WHAT TO WORK ON. Once you find the line with "Path To Redemption." in the listing below, please repeat it and every later line exactly, through the last one, without pictures.

RECORDS.
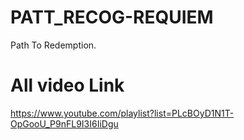 # PATT_RECOG-REQUIEM
Path To Redemption.

# All video Link
https://www.youtube.com/playlist?list=PLcBOyD1N1T-OpGooU_P9nFL9I3I6IiDgu
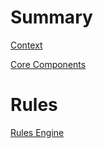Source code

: # Summary

[Context](README.md)

[Core Components](core/components.md)

# Rules

[Rules Engine](rules/engine.md)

WRITTEN SOLUTION.
Path To Redemption.

# All video Link
https://www.youtube.com/playlist?list=PLcBOyD1N1T-OpGooU_P9nFL9I3I6IiDgu
Source code

: # Summary

[Context](README.md)

[Core Components](core/components.md)

# Rules

[Rules Engine](rules/engine.md)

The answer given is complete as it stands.